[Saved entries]
---
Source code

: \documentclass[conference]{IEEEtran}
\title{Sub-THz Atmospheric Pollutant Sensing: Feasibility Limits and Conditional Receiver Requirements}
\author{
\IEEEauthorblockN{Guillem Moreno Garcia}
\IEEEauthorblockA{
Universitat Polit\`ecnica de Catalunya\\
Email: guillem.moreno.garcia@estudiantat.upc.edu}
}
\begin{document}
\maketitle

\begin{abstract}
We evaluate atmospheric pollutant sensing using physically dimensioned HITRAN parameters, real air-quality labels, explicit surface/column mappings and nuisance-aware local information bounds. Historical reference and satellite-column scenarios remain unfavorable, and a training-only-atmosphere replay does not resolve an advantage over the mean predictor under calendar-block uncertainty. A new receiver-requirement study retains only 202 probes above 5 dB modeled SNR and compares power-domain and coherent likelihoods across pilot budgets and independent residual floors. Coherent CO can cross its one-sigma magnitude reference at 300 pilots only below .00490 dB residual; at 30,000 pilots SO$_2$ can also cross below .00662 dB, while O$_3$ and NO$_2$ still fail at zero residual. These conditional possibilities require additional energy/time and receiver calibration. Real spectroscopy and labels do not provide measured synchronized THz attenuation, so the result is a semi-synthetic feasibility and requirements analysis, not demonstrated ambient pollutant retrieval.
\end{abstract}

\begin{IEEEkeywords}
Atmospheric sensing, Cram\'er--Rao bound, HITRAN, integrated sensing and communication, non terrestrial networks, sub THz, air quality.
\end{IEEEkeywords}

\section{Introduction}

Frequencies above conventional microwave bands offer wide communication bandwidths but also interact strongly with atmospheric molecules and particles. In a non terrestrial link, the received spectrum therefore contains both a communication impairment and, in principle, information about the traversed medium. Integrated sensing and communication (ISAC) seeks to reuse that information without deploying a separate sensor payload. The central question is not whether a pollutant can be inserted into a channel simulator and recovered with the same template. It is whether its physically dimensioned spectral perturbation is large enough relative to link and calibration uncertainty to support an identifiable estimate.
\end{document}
---
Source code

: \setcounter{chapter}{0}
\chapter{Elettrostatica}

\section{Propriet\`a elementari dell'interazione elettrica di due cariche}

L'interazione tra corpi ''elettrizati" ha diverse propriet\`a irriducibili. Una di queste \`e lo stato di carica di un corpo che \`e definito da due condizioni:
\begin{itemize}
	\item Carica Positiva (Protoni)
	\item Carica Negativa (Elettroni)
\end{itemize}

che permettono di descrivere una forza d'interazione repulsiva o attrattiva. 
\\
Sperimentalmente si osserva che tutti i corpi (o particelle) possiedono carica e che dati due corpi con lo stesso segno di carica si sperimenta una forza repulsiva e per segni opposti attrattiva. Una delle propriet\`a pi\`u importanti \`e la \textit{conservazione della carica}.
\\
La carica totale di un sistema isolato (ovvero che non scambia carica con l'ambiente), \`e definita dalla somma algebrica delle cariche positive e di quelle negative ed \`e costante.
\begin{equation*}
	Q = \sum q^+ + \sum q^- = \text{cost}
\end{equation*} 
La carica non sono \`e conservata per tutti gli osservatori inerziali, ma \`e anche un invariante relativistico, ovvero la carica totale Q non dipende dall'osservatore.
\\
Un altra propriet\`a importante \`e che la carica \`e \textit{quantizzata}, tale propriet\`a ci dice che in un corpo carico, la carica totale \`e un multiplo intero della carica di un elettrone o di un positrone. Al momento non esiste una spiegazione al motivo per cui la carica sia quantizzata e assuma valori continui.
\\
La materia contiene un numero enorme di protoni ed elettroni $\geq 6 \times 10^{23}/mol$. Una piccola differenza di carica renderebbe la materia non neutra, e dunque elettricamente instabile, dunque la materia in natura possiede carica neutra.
---
> Work order
The answer must be all the lines above that hold the word "totale".

> The completed task
La carica totale di un sistema isolato (ovvero che non scambia carica con l'ambiente), \`e definita dalla somma algebrica delle cariche positive e di quelle negative ed \`e costante.
La carica non sono \`e conservata per tutti gli osservatori inerziali, ma \`e anche un invariante relativistico, ovvero la carica totale Q non dipende dall'osservatore.
Un altra propriet\`a importante \`e che la carica \`e \textit{quantizzata}, tale propriet\`a ci dice che in un corpo carico, la carica totale \`e un multiplo intero della carica di un elettrone o di un positrone. Al momento non esiste una spiegazione al motivo per cui la carica sia quantizzata e assuma valori continui.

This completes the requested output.